According to Gove’s officials, there were a number of factors behind the decision, but principal among them was the fear that a proposal to hand each of the core subjects to a single examination board would be contrary to European competition rules. If so the decision had little to do with the educational merits or demerits of the idea – which is a bit like jailing Al Capone for tax avoidance.

The retreat on Ebacc is not the end of Gove’s proposed ‘reforms’, the most important of which reflect his personal obsession with ‘rigorous’ exams and factual acquisition.  Unusually for Gove (who generally spurns academic – or for that matter any – evidence) he has cited the work of two American academics in support of his ideas.  However one of these inspirations has raised serious questions about Gove’s understanding of the research, claiming that reliance on rigorous exam testing can lead to sterile rote learning: Education expert cautions Michael Gove over heavy reliance on exams | Politics | The Guardian.

Undaunted, Gove maintains that ‘the accumulation of cultural capital – the acquisition of knowledge – is the key to social mobility.’  In 2007, DWP commissioned an evidence review of the Factors affecting social mobility.
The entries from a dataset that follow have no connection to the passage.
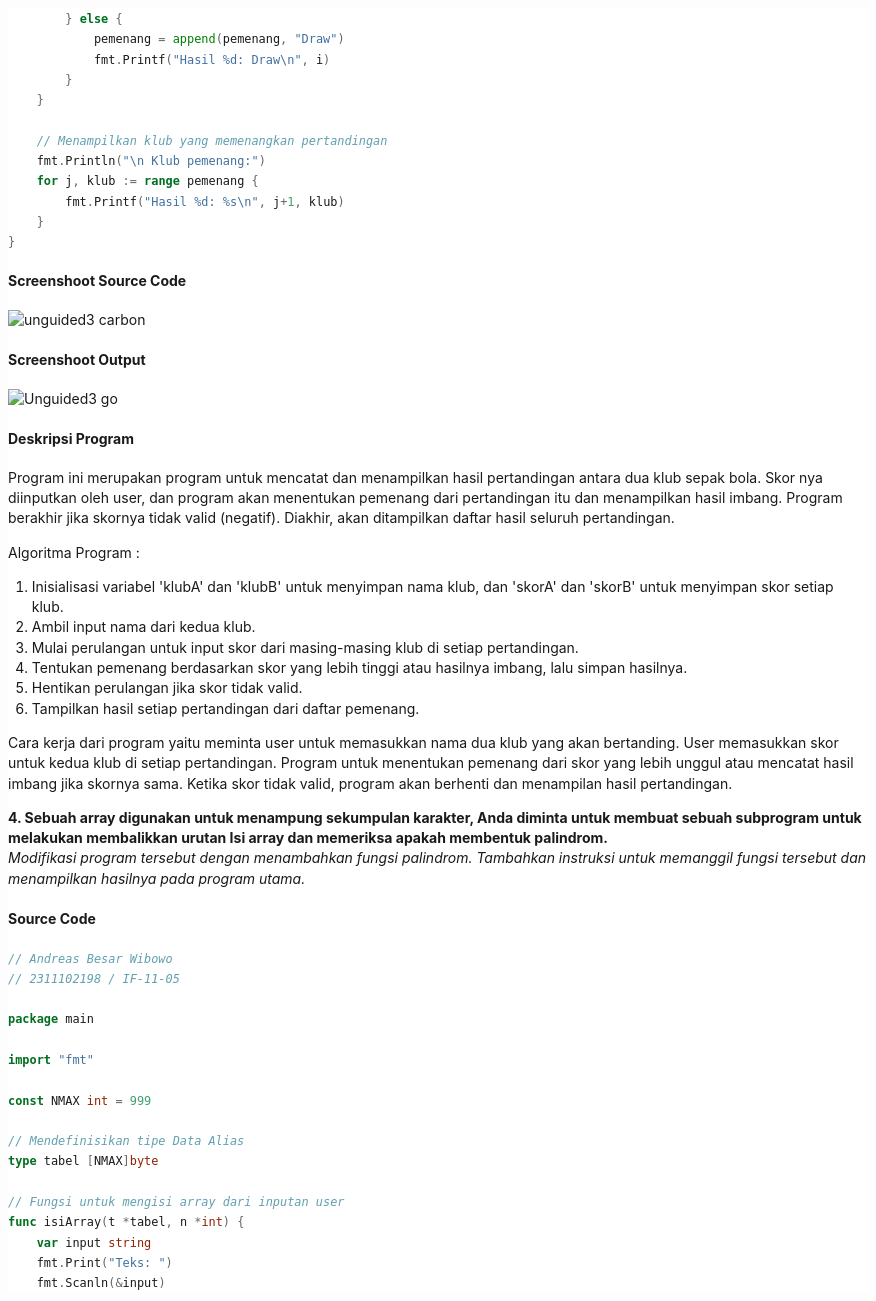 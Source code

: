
 ```go
		} else {
			pemenang = append(pemenang, "Draw")
			fmt.Printf("Hasil %d: Draw\n", i)
		}
	}

	// Menampilkan klub yang memenangkan pertandingan
	fmt.Println("\n Klub pemenang:")
	for j, klub := range pemenang {
		fmt.Printf("Hasil %d: %s\n", j+1, klub)
	}
}
```
#### Screenshoot Source Code
![unguided3 carbon](https://github.com/user-attachments/assets/cdeb9882-f33f-4939-89e6-620539a2de8a)

#### Screenshoot Output
![Unguided3 go](https://github.com/user-attachments/assets/6acb2777-0740-483c-9dbb-f87e3b98163a)

#### Deskripsi Program
Program ini merupakan program untuk mencatat dan menampilkan hasil pertandingan antara dua klub sepak bola. Skor nya diinputkan oleh user, dan program akan menentukan pemenang dari pertandingan itu dan menampilkan hasil imbang. Program berakhir jika skornya tidak valid (negatif). Diakhir, akan ditampilkan daftar hasil seluruh pertandingan.

Algoritma Program :
1. Inisialisasi variabel 'klubA' dan 'klubB' untuk menyimpan nama klub, dan 'skorA' dan 'skorB' untuk menyimpan skor setiap klub.
2. Ambil input nama dari kedua klub.
3. Mulai perulangan untuk input skor dari masing-masing klub di setiap pertandingan.
4. Tentukan pemenang berdasarkan skor yang lebih tinggi atau hasilnya imbang, lalu simpan hasilnya.
5. Hentikan perulangan jika skor tidak valid.
6. Tampilkan hasil setiap pertandingan dari daftar pemenang.

Cara kerja dari program yaitu meminta user untuk memasukkan nama dua klub yang akan bertanding. User memasukkan skor untuk kedua klub di setiap pertandingan. Program untuk menentukan pemenang dari skor yang lebih unggul atau mencatat hasil imbang jika skornya sama. Ketika skor tidak valid, program akan berhenti dan menampilan hasil pertandingan.

**4. Sebuah array digunakan untuk menampung sekumpulan karakter, Anda diminta untuk membuat sebuah subprogram untuk melakukan membalikkan urutan Isi array dan memeriksa apakah membentuk palindrom.**                         
*Modifikasi program tersebut dengan menambahkan fungsi palindrom. Tambahkan instruksi untuk memanggil fungsi tersebut dan menampilkan hasilnya pada program utama.*

#### Source Code
```go
// Andreas Besar Wibowo
// 2311102198 / IF-11-05

package main

import "fmt"

const NMAX int = 999

// Mendefinisikan tipe Data Alias
type tabel [NMAX]byte

// Fungsi untuk mengisi array dari inputan user
func isiArray(t *tabel, n *int) {
	var input string
	fmt.Print("Teks: ")
	fmt.Scanln(&input) 
```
The report did indeed mention ‘cultural capital’, but as just one of a range of explanatory factors.   By cherry picking the evidence that suits him, Gove conveniently ignores the other factors identified – critical amongst which was the availability of early years provision. The report pointed out that ‘Convincing evidence shows that early experiences such as the quality of the home environment, family structure, pre-school care and relationships with caring adults produce a pattern of development in later life that is hard to reverse even through schooling.’
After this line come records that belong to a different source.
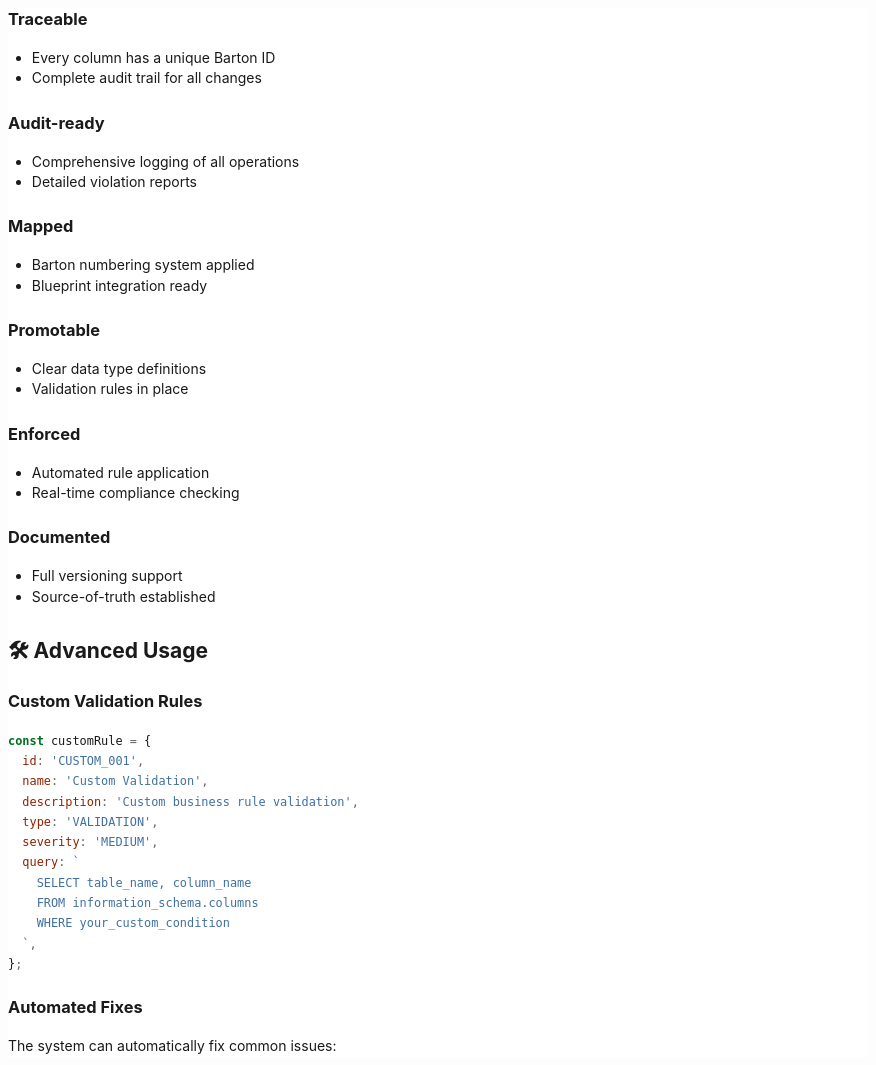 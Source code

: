 ### Traceable

- Every column has a unique Barton ID
- Complete audit trail for all changes

### Audit-ready

- Comprehensive logging of all operations
- Detailed violation reports

### Mapped

- Barton numbering system applied
- Blueprint integration ready

### Promotable

- Clear data type definitions
- Validation rules in place

### Enforced

- Automated rule application
- Real-time compliance checking

### Documented

- Full versioning support
- Source-of-truth established

## 🛠️ Advanced Usage

### Custom Validation Rules

```javascript
const customRule = {
  id: 'CUSTOM_001',
  name: 'Custom Validation',
  description: 'Custom business rule validation',
  type: 'VALIDATION',
  severity: 'MEDIUM',
  query: `
    SELECT table_name, column_name
    FROM information_schema.columns
    WHERE your_custom_condition
  `,
};
```

### Automated Fixes

The system can automatically fix common issues:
And unsurprisingly, the much richer early years experience enjoyed by children from better off families bestows advantages for which the schools system, for most kids from deprived backgrounds, can never compensate. Earlier studies have shown that just over a third of children who qualify for free school meals – often used as an indicator of deprivation – reach a "good" level of development by the age of five, while more than half other children do so.  An Ofsted report in 2008 confirmed that ‘It is clear that the association between poverty and underachievement remains strong.’

One of the main interventions introduced by the last government to improve early years provision were SureStart centres. Earlier this year the Labour Party claimed, following freedom of information requests to some 150 councils, that a reduction in local authority funding for SureStart centres of £430m had led to the closure of more than 400 of them.  The Department for Education denied this; however a survey in 2012 (4Children’s 2012 Census of Children’s Centres ) of 500 centres showed that of those remaining, more than half no longer offered onsite childcare, and a fifth were charging for services that were formerly free. A fifth had reduced the number of qualified teachers and a further fifth expected to reduce staff in the future.

Clegg opposed the Ebacc measure because alongside it, Gove planned to introduce an alternative simpler exam for those thought unable to cope with the rigours of Ebacc.  Lib Dems could not accept a two-tier system he said (though it didn’t appear to bother Laws).  But as long as the inequalities in the early years remain as stark as they are, the name, character and standard of examinations later won’t make much difference to the essential unfairness of the system.